_YOUR INSTRUCTIONS_
Without including any pictures, write out all the records word for word.

Collection entries:
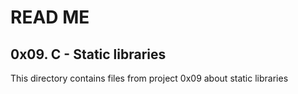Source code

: # READ ME

## 0x09. C - Static libraries

This directory contains files from project 0x09 about static libraries 
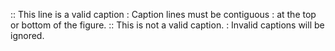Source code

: :: This line is a valid caption
: Caption lines must be contiguous
: at the top or bottom of the figure.
:: This is not a valid caption.
: Invalid captions will be ignored.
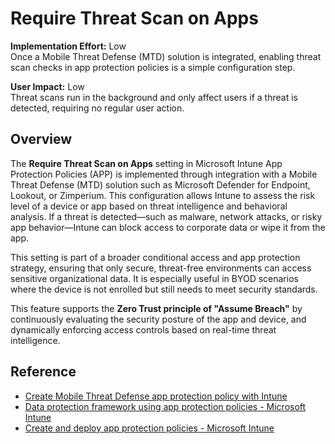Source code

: # Require Threat Scan on Apps

**Implementation Effort:** Low  
Once a Mobile Threat Defense (MTD) solution is integrated, enabling threat scan checks in app protection policies is a simple configuration step.

**User Impact:** Low  
Threat scans run in the background and only affect users if a threat is detected, requiring no regular user action.

## Overview

The **Require Threat Scan on Apps** setting in Microsoft Intune App Protection Policies (APP) is implemented through integration with a Mobile Threat Defense (MTD) solution such as Microsoft Defender for Endpoint, Lookout, or Zimperium. This configuration allows Intune to assess the risk level of a device or app based on threat intelligence and behavioral analysis. If a threat is detected—such as malware, network attacks, or risky app behavior—Intune can block access to corporate data or wipe it from the app.

This setting is part of a broader conditional access and app protection strategy, ensuring that only secure, threat-free environments can access sensitive organizational data. It is especially useful in BYOD scenarios where the device is not enrolled but still needs to meet security standards.

This feature supports the **Zero Trust principle of "Assume Breach"** by continuously evaluating the security posture of the app and device, and dynamically enforcing access controls based on real-time threat intelligence.

## Reference

- [Create Mobile Threat Defense app protection policy with Intune](https://learn.microsoft.com/en-us/intune/intune-service/protect/mtd-app-protection-policy)
- [Data protection framework using app protection policies - Microsoft Intune](https://learn.microsoft.com/en-us/intune/intune-service/apps/app-protection-framework)
- [Create and deploy app protection policies - Microsoft Intune](https://learn.microsoft.com/en-us/intune/intune-service/apps/app-protection-policies)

_EXPECTED ANSWER_
Source code

: # READ ME

## 0x09. C - Static libraries

This directory contains files from project 0x09 about static libraries 
Source code

: :: This line is a valid caption
: Caption lines must be contiguous
: at the top or bottom of the figure.
:: This is not a valid caption.
: Invalid captions will be ignored.
Source code

: # Require Threat Scan on Apps

**Implementation Effort:** Low  
Once a Mobile Threat Defense (MTD) solution is integrated, enabling threat scan checks in app protection policies is a simple configuration step.

**User Impact:** Low  
Threat scans run in the background and only affect users if a threat is detected, requiring no regular user action.

## Overview

The **Require Threat Scan on Apps** setting in Microsoft Intune App Protection Policies (APP) is implemented through integration with a Mobile Threat Defense (MTD) solution such as Microsoft Defender for Endpoint, Lookout, or Zimperium. This configuration allows Intune to assess the risk level of a device or app based on threat intelligence and behavioral analysis. If a threat is detected—such as malware, network attacks, or risky app behavior—Intune can block access to corporate data or wipe it from the app.

This setting is part of a broader conditional access and app protection strategy, ensuring that only secure, threat-free environments can access sensitive organizational data. It is especially useful in BYOD scenarios where the device is not enrolled but still needs to meet security standards.

This feature supports the **Zero Trust principle of "Assume Breach"** by continuously evaluating the security posture of the app and device, and dynamically enforcing access controls based on real-time threat intelligence.

## Reference

- [Create Mobile Threat Defense app protection policy with Intune](https://learn.microsoft.com/en-us/intune/intune-service/protect/mtd-app-protection-policy)
- [Data protection framework using app protection policies - Microsoft Intune](https://learn.microsoft.com/en-us/intune/intune-service/apps/app-protection-framework)
- [Create and deploy app protection policies - Microsoft Intune](https://learn.microsoft.com/en-us/intune/intune-service/apps/app-protection-policies)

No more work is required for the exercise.